- How to complete this task
Copy out all the entries shown below, exactly as they appear.

── Excerpted data ──

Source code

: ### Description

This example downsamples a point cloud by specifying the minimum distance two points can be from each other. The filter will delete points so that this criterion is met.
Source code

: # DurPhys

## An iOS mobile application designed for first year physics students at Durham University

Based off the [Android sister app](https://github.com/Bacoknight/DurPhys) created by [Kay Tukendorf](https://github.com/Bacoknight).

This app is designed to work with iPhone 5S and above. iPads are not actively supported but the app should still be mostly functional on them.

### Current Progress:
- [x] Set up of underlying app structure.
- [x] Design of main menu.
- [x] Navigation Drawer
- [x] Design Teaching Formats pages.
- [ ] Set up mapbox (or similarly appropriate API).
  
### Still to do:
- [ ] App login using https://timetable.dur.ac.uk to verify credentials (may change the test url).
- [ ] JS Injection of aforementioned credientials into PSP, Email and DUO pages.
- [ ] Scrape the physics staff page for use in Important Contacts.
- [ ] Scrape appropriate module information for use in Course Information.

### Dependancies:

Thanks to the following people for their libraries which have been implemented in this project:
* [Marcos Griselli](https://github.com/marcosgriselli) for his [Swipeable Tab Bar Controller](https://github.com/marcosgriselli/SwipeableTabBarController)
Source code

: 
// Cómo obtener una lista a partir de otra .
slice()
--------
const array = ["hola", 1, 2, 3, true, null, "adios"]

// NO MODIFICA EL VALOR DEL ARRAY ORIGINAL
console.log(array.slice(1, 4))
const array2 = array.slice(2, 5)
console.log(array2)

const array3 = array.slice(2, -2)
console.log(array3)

───

- Response area
Source code

: ### Description

This example downsamples a point cloud by specifying the minimum distance two points can be from each other. The filter will delete points so that this criterion is met.
Source code

: # DurPhys

## An iOS mobile application designed for first year physics students at Durham University

Based off the [Android sister app](https://github.com/Bacoknight/DurPhys) created by [Kay Tukendorf](https://github.com/Bacoknight).

This app is designed to work with iPhone 5S and above. iPads are not actively supported but the app should still be mostly functional on them.

### Current Progress:
- [x] Set up of underlying app structure.
- [x] Design of main menu.
- [x] Navigation Drawer
- [x] Design Teaching Formats pages.
- [ ] Set up mapbox (or similarly appropriate API).
  
### Still to do:
- [ ] App login using https://timetable.dur.ac.uk to verify credentials (may change the test url).
- [ ] JS Injection of aforementioned credientials into PSP, Email and DUO pages.
- [ ] Scrape the physics staff page for use in Important Contacts.
- [ ] Scrape appropriate module information for use in Course Information.

### Dependancies:

Thanks to the following people for their libraries which have been implemented in this project:
* [Marcos Griselli](https://github.com/marcosgriselli) for his [Swipeable Tab Bar Controller](https://github.com/marcosgriselli/SwipeableTabBarController)
Source code

: 
// Cómo obtener una lista a partir de otra .
slice()
--------
const array = ["hola", 1, 2, 3, true, null, "adios"]

// NO MODIFICA EL VALOR DEL ARRAY ORIGINAL
console.log(array.slice(1, 4))
const array2 = array.slice(2, 5)
console.log(array2)

const array3 = array.slice(2, -2)
console.log(array3)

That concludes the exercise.